Zachary Gauge, European Research Analyst, at UBS Asset Management, explains:
“We have long publicized concerns over the business model of that particular company, which were ultimately mirrored by equity investors in 2019. But developments since the failed IPO suggest that the risk of defaults within their existing leased portfolio are relatively minor.
“The company still has powerful financial backers, and with the largest now taking an 80% stake in the business we have seen a clear shift away from the ambitious growth projects and a focus back on the core business. This essentially involves making the existing serviced office portfolio more efficient and profitable. And it is important to remember that this entire business model rests on the company being able to do deals with landlords for office space across the world. Should the company default on any of their existing lease obligations they would immediately lose all credibility with landlords and make it extremely difficult, if not impossible, to acquire future space with the business in its current form.”
WeWork has been a major contributor to occupational demand in Central London over the past five years, and more recently in the regional markets. But with their expansion plans on hold, there will inevitably be an impact on take-up levels in the short term.
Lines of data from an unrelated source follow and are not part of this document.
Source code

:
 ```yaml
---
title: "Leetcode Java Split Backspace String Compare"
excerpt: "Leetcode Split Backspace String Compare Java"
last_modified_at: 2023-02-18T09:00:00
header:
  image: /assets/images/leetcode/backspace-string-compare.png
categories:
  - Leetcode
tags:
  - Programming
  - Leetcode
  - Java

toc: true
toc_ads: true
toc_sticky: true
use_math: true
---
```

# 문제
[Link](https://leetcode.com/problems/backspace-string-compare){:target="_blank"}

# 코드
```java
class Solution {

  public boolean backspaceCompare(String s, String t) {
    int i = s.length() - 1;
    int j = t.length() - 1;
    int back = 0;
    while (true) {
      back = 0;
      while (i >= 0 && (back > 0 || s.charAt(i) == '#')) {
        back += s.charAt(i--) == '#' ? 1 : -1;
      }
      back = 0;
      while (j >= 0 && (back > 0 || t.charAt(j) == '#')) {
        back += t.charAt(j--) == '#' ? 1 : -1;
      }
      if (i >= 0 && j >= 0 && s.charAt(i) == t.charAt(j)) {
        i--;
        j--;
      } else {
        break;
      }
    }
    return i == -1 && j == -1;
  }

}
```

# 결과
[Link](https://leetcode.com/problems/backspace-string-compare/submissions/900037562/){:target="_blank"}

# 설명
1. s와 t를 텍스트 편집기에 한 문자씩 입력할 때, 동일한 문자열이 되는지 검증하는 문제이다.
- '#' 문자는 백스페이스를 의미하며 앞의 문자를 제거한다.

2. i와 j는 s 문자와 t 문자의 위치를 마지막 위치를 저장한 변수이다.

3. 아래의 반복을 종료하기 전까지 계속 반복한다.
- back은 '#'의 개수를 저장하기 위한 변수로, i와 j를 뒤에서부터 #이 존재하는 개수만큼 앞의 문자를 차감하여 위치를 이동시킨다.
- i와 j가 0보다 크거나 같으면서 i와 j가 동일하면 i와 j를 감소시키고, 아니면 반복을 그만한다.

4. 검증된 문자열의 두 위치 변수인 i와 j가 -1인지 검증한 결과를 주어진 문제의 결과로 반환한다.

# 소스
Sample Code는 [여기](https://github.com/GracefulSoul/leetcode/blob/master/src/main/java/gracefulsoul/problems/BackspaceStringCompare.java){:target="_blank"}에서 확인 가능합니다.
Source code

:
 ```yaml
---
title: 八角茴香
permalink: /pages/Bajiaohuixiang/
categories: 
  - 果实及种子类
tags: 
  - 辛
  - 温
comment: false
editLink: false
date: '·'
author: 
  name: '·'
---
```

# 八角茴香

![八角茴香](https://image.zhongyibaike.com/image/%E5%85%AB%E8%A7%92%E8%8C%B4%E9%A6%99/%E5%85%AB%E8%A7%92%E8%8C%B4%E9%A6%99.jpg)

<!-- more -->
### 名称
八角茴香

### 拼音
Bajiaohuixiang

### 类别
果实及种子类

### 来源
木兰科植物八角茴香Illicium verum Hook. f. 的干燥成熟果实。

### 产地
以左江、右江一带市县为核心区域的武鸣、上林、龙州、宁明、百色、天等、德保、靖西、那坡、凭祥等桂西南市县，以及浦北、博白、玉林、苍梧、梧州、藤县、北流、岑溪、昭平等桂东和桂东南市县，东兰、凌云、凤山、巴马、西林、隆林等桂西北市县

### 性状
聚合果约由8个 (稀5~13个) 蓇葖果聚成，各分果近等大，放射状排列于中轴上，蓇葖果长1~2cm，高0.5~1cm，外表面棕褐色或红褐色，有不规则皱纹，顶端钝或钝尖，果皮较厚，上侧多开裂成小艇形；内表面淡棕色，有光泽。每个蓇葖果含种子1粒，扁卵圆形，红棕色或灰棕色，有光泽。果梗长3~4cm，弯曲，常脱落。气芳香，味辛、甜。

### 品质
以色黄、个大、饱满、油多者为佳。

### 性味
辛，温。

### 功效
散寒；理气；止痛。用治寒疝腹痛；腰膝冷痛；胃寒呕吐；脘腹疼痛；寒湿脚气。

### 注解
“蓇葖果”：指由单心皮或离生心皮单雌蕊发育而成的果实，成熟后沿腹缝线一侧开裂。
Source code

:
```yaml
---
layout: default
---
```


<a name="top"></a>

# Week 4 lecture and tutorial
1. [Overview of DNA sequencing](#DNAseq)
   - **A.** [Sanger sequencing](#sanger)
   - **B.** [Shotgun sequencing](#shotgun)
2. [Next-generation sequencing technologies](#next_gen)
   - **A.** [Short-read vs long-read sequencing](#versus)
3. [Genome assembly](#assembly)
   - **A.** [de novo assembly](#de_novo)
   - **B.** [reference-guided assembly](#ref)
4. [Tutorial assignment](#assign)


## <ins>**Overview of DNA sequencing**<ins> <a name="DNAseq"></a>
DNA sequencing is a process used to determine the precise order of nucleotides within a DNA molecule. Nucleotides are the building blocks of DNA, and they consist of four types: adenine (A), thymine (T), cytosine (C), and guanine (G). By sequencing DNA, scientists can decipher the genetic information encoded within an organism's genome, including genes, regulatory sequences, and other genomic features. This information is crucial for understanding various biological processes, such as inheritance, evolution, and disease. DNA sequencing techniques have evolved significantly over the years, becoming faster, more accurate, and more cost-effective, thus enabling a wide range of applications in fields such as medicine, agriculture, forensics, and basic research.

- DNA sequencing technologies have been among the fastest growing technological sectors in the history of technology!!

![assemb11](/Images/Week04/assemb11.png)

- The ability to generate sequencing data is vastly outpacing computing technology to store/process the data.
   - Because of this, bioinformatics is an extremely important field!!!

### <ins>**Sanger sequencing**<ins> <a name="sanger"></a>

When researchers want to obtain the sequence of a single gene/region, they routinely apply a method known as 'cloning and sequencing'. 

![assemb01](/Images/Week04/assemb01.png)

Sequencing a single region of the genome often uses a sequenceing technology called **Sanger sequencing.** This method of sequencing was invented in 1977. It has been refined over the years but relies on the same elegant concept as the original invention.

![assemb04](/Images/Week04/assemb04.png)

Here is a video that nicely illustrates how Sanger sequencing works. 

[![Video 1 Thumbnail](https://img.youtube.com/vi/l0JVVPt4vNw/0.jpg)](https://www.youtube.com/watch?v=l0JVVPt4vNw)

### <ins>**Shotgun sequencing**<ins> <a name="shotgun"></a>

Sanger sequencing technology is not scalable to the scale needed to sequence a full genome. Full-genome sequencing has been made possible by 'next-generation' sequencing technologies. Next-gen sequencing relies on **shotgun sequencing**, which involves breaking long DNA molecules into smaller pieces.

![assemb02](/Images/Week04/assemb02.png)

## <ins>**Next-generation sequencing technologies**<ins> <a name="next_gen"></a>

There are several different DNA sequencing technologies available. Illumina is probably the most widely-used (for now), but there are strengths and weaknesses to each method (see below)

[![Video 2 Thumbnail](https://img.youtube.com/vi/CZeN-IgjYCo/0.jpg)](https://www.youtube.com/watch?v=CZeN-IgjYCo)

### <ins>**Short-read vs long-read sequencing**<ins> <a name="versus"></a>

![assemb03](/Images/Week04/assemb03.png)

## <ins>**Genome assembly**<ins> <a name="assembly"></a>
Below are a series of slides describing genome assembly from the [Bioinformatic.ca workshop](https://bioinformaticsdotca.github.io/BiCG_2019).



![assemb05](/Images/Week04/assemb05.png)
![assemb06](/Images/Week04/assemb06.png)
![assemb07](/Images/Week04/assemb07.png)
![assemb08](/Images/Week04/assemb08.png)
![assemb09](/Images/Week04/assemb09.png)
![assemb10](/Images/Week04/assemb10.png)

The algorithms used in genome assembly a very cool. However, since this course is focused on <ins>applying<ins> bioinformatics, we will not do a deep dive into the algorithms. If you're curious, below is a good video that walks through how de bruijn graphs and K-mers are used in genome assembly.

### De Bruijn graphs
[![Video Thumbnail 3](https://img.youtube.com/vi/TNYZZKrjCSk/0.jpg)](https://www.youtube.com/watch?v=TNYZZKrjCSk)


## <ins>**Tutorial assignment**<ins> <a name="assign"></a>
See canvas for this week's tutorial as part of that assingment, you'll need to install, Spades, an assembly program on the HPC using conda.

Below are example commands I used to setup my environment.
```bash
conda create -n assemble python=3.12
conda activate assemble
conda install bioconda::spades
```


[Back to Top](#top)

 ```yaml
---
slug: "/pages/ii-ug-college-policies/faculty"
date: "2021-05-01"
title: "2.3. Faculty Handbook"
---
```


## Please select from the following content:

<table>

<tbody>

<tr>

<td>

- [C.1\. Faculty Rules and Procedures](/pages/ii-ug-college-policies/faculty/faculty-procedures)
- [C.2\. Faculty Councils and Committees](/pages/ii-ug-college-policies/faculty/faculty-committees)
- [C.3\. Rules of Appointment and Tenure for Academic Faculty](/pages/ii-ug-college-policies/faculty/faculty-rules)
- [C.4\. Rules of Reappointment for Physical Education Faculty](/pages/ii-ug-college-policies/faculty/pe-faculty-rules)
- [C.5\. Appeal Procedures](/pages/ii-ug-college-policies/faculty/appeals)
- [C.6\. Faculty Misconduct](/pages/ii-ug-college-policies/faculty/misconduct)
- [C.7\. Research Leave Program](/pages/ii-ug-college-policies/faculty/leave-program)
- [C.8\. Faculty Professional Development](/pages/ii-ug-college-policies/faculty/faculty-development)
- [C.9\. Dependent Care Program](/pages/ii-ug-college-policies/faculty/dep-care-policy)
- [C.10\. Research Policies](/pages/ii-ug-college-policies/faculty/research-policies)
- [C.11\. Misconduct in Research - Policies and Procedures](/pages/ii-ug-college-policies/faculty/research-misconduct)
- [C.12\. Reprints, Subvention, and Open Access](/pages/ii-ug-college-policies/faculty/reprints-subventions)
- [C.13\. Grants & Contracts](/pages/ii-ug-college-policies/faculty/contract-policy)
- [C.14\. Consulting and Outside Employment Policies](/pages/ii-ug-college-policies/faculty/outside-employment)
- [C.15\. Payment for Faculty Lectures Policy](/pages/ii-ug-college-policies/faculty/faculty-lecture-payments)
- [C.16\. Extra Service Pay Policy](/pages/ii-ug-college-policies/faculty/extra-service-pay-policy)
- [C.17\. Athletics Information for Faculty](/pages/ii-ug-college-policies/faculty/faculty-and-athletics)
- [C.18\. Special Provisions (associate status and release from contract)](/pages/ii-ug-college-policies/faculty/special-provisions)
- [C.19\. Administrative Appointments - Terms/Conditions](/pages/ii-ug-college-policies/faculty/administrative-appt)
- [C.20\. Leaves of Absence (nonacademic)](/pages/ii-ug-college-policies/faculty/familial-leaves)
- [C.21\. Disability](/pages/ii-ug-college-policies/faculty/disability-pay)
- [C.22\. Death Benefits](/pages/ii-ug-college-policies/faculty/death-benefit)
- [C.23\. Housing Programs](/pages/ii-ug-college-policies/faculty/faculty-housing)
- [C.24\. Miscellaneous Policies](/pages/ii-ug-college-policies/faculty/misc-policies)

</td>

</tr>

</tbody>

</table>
UBS also expects to see a growing caution in 2020 among landlords in leasing space to serviced office occupiers in general, which will ultimately act as a constraint on demand levels. However, with supply in many markets hovering around record lows and limited development activity coming through, UBS still has a moderately positive outlook for average rental growth in 2020, with prime expected to see stronger growth across the main markets.
Zachary Gauge added:
“One of the clear investment trends from 2019 was a continuation of the shift towards the non-traditional asset classes, with the share of investment volume rising to 44% of the total and comfortably a new record high. And with these non-traditional sectors generally ranking very highly in the investor preference survey, 2020 will see a continuation of this trend. However, yields for the long-income structured alternatives have been driven down to very low levels, partly in response to the strong demand for income security in an uncertain environment and against a backdrop of record low-interest rates.”